**Problem details**
Only one span of the listing below is wanted: the lines from the one with "Servers and Bash" through the one with "There is no", reproduced exactly, both ends kept.

**Data under study**
* * * * *

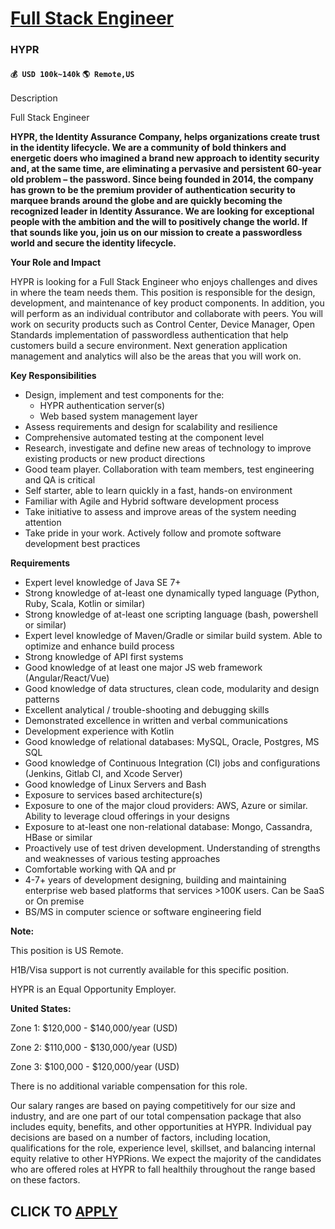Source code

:# [Full Stack Engineer](https://www.remotewlb.com/apply/full-stack-engineer-92307)  
### HYPR  
#### `💰 USD 100k~140k` `🌎 Remote,US`  

Description

Full Stack Engineer

**HYPR, the Identity Assurance Company, helps organizations create trust in the identity lifecycle. We are a community of bold thinkers and energetic doers who imagined a brand new approach to identity security and, at the same time, are eliminating a pervasive and persistent 60-year old problem – the password. Since being founded in 2014, the company has grown to be the premium provider of authentication security to marquee brands around the globe and are quickly becoming the recognized leader in Identity Assurance. We are looking for exceptional people with the ambition and the will to positively change the world. If that sounds like you, join us on our mission to create a passwordless world and secure the identity lifecycle.**

**Your Role and Impact**

HYPR is looking for a Full Stack Engineer who enjoys challenges and dives in where the team needs them. This position is responsible for the design, development, and maintenance of key product components. In addition, you will perform as an individual contributor and collaborate with peers. You will work on security products such as Control Center, Device Manager, Open Standards implementation of passwordless authentication that help customers build a secure environment. Next generation application management and analytics will also be the areas that you will work on.

**Key Responsibilities**

  * Design, implement and test components for the: 
    * HYPR authentication server(s)
    * Web based system management layer
  * Assess requirements and design for scalability and resilience
  * Comprehensive automated testing at the component level 
  * Research, investigate and define new areas of technology to improve existing products or new product directions
  * Good team player. Collaboration with team members, test engineering and QA is critical
  * Self starter, able to learn quickly in a fast, hands-on environment
  * Familiar with Agile and Hybrid software development process
  * Take initiative to assess and improve areas of the system needing attention
  * Take pride in your work. Actively follow and promote software development best practices

**Requirements**

  * Expert level knowledge of Java SE 7+
  * Strong knowledge of at-least one dynamically typed language (Python, Ruby, Scala, Kotlin or similar)
  * Strong knowledge of at-least one scripting language (bash, powershell or similar)
  * Expert level knowledge of Maven/Gradle or similar build system. Able to optimize and enhance build process
  * Strong knowledge of API first systems
  * Good knowledge of at least one major JS web framework (Angular/React/Vue)
  * Good knowledge of data structures, clean code, modularity and design patterns
  * Excellent analytical / trouble-shooting and debugging skills
  * Demonstrated excellence in written and verbal communications
  * Development experience with Kotlin
  * Good knowledge of relational databases: MySQL, Oracle, Postgres, MS SQL
  * Good knowledge of Continuous Integration (CI) jobs and configurations (Jenkins, Gitlab CI, and Xcode Server) 
  * Good knowledge of Linux Servers and Bash 
  * Exposure to services based architecture(s)
  * Exposure to one of the major cloud providers: AWS, Azure or similar. Ability to leverage cloud offerings in your designs
  * Exposure to at-least one non-relational database: Mongo, Cassandra, HBase or similar
  * Proactively use of test driven development. Understanding of strengths and weaknesses of various testing approaches
  * Comfortable working with QA and pr
  * 4-7+ years of development designing, building and maintaining enterprise web based platforms that services >100K users. Can be SaaS or On premise
  * BS/MS in computer science or software engineering field

**Note:**

This position is US Remote.

H1B/Visa support is not currently available for this specific position.

HYPR is an Equal Opportunity Employer.

**United States:**

Zone 1: $120,000 - $140,000/year (USD)

Zone 2: $110,000 - $130,000/year (USD)

Zone 3: $100,000 - $120,000/year (USD)

There is no additional variable compensation for this role.

Our salary ranges are based on paying competitively for our size and industry, and are one part of our total compensation package that also includes equity, benefits, and other opportunities at HYPR. Individual pay decisions are based on a number of factors, including location, qualifications for the role, experience level, skillset, and balancing internal equity relative to other HYPRions. We expect the majority of the candidates who are offered roles at HYPR to fall healthily throughout the range based on these factors.

  
## CLICK TO [APPLY](https://www.remotewlb.com/apply/full-stack-engineer-92307)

* * * * *

**Answer to this exercise**
  * Good knowledge of Linux Servers and Bash 
  * Exposure to services based architecture(s)
  * Exposure to one of the major cloud providers: AWS, Azure or similar. Ability to leverage cloud offerings in your designs
  * Exposure to at-least one non-relational database: Mongo, Cassandra, HBase or similar
  * Proactively use of test driven development. Understanding of strengths and weaknesses of various testing approaches
  * Comfortable working with QA and pr
  * 4-7+ years of development designing, building and maintaining enterprise web based platforms that services >100K users. Can be SaaS or On premise
  * BS/MS in computer science or software engineering field

**Note:**

This position is US Remote.

H1B/Visa support is not currently available for this specific position.

HYPR is an Equal Opportunity Employer.

**United States:**

Zone 1: $120,000 - $140,000/year (USD)

Zone 2: $110,000 - $130,000/year (USD)

Zone 3: $100,000 - $120,000/year (USD)

There is no additional variable compensation for this role.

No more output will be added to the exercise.